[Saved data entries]
◇ ◇ ◇ ◇ ◇ ◇ ◇

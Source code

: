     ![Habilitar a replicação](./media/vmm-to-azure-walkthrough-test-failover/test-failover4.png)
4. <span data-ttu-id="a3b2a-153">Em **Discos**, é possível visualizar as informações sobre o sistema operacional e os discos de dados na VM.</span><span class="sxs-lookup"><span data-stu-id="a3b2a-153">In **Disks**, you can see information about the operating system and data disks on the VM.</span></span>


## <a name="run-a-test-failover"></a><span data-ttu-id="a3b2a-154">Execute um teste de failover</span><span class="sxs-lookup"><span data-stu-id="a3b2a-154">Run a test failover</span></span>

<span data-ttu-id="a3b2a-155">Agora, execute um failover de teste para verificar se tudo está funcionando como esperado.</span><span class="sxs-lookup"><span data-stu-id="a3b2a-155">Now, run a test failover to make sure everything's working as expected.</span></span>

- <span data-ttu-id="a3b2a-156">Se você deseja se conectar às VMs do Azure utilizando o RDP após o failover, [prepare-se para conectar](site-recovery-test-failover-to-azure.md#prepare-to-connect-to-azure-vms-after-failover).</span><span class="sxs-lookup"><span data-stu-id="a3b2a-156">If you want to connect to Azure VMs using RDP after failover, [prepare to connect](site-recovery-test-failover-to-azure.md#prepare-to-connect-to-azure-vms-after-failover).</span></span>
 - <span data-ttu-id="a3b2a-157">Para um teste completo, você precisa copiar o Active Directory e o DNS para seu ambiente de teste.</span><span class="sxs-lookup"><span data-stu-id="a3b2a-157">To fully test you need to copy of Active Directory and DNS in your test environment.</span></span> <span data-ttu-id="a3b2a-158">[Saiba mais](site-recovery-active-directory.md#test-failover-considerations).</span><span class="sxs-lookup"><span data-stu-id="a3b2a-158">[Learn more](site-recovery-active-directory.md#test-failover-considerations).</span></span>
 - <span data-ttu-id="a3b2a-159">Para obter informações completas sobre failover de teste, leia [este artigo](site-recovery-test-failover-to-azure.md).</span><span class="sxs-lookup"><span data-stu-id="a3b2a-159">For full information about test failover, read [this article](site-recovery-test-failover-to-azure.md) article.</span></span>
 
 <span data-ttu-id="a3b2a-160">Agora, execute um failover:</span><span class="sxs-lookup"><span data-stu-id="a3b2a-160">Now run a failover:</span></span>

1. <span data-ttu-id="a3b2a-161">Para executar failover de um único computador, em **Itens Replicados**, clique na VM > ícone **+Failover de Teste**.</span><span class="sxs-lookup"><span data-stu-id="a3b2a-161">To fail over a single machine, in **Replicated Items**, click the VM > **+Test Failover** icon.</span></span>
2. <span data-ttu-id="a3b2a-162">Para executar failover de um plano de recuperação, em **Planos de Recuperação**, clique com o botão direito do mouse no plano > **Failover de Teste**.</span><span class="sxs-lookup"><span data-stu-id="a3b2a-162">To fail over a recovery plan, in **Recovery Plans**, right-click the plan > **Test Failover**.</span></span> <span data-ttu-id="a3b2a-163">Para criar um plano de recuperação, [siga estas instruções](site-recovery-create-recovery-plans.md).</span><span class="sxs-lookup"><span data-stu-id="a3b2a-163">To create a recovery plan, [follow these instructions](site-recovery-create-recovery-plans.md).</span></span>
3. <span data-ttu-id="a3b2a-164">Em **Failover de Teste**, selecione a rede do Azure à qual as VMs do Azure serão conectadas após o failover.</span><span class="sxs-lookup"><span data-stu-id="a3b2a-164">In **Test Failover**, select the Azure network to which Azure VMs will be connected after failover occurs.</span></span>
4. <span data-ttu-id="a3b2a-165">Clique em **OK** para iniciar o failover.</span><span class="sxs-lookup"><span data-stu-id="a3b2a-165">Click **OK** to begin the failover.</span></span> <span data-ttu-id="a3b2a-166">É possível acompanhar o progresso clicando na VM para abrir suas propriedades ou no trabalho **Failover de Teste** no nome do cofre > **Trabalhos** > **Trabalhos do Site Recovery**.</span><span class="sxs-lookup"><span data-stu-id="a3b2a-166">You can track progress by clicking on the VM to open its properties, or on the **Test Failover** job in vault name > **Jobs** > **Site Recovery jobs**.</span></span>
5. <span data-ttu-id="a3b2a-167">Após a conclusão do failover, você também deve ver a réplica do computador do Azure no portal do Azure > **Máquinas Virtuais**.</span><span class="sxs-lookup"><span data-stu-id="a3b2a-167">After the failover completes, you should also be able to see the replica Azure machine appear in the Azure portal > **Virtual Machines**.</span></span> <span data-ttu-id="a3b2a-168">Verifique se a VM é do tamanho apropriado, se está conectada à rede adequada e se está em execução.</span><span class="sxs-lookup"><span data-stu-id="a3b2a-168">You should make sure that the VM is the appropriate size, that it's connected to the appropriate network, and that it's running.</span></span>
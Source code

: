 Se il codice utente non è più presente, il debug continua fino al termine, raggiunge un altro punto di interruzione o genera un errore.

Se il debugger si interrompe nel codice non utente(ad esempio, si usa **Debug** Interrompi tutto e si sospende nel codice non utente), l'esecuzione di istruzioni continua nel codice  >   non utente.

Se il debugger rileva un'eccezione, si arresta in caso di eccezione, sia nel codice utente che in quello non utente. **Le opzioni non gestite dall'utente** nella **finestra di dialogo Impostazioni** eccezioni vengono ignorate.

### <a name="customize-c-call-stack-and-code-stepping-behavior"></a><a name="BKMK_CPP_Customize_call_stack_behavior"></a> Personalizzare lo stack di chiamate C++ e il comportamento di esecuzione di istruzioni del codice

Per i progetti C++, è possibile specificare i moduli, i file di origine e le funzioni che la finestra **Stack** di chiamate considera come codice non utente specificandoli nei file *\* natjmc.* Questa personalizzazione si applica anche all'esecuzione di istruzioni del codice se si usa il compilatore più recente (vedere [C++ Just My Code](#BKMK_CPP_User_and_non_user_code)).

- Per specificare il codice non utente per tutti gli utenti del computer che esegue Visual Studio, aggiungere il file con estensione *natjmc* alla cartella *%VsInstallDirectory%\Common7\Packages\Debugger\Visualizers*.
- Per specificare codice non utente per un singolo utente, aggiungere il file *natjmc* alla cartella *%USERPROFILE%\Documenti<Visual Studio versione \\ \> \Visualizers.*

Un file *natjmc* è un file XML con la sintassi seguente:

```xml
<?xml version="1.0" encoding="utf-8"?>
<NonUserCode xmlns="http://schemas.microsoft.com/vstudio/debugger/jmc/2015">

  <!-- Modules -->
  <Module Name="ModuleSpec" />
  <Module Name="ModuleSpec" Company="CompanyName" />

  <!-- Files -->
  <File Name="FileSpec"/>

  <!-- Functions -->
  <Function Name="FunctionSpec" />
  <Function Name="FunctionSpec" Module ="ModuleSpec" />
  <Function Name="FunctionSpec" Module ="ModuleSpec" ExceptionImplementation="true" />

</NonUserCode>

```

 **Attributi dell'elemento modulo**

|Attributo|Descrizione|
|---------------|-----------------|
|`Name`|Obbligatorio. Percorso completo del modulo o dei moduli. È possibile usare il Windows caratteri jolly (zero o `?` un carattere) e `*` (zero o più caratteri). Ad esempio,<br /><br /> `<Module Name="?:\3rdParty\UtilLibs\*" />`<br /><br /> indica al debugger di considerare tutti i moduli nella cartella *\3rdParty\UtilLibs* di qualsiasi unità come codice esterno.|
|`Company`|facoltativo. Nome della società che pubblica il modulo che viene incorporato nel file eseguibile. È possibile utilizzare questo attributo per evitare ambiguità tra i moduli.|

◇ ◇ ◇ ◇ ◇ ◇ ◇

Please show each line in the records above that contains "come".

## Answer box:
Per i progetti C++, è possibile specificare i moduli, i file di origine e le funzioni che la finestra **Stack** di chiamate considera come codice non utente specificandoli nei file *\* natjmc.* Questa personalizzazione si applica anche all'esecuzione di istruzioni del codice se si usa il compilatore più recente (vedere [C++ Just My Code](#BKMK_CPP_User_and_non_user_code)).
|`Name`|Obbligatorio. Percorso completo del modulo o dei moduli. È possibile usare il Windows caratteri jolly (zero o `?` un carattere) e `*` (zero o più caratteri). Ad esempio,<br /><br /> `<Module Name="?:\3rdParty\UtilLibs\*" />`<br /><br /> indica al debugger di considerare tutti i moduli nella cartella *\3rdParty\UtilLibs* di qualsiasi unità come codice esterno.|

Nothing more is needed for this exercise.